Dataset entries:

-=-=-

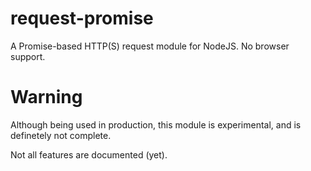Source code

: # request-promise

A Promise-based HTTP(S) request module for NodeJS.
No browser support.

# Warning

Although being used in production, this module is experimental, and is definetely
not complete.

Not all features are documented (yet).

-=-=-

(Instructions to follow): Write out all the records again, exactly, minus any pictures.

(Result for this exercise):
Source code

: # request-promise

A Promise-based HTTP(S) request module for NodeJS.
No browser support.

# Warning

Although being used in production, this module is experimental, and is definetely
not complete.

Not all features are documented (yet).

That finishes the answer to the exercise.